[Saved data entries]
□ □ □ □ □ □ □

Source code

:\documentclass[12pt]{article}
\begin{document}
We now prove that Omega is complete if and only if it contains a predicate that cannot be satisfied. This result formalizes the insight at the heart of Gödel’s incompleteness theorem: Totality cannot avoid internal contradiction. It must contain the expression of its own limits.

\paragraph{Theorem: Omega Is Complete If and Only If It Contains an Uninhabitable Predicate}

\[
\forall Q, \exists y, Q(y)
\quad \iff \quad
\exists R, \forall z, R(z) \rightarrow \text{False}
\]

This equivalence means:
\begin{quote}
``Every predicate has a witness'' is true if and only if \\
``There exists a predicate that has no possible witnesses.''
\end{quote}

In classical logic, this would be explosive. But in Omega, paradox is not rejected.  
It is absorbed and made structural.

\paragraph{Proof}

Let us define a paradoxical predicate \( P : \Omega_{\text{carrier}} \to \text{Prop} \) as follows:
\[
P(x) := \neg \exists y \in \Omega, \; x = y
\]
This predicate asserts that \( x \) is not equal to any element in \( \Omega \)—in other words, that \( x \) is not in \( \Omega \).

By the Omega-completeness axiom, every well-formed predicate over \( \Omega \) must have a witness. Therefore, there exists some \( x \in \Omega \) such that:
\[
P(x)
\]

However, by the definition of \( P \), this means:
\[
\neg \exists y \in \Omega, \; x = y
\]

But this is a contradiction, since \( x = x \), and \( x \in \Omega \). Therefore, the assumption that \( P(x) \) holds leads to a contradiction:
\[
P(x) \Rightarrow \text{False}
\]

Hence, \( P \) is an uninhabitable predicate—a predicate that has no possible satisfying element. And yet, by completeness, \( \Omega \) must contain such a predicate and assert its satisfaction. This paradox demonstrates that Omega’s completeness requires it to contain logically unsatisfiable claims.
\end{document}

□ □ □ □ □ □ □

### Work order:
Search the records for the string "text" and report each line that has it.

### Exercise output:
\exists R, \forall z, R(z) \rightarrow \text{False}
Let us define a paradoxical predicate \( P : \Omega_{\text{carrier}} \to \text{Prop} \) as follows:
P(x) \Rightarrow \text{False}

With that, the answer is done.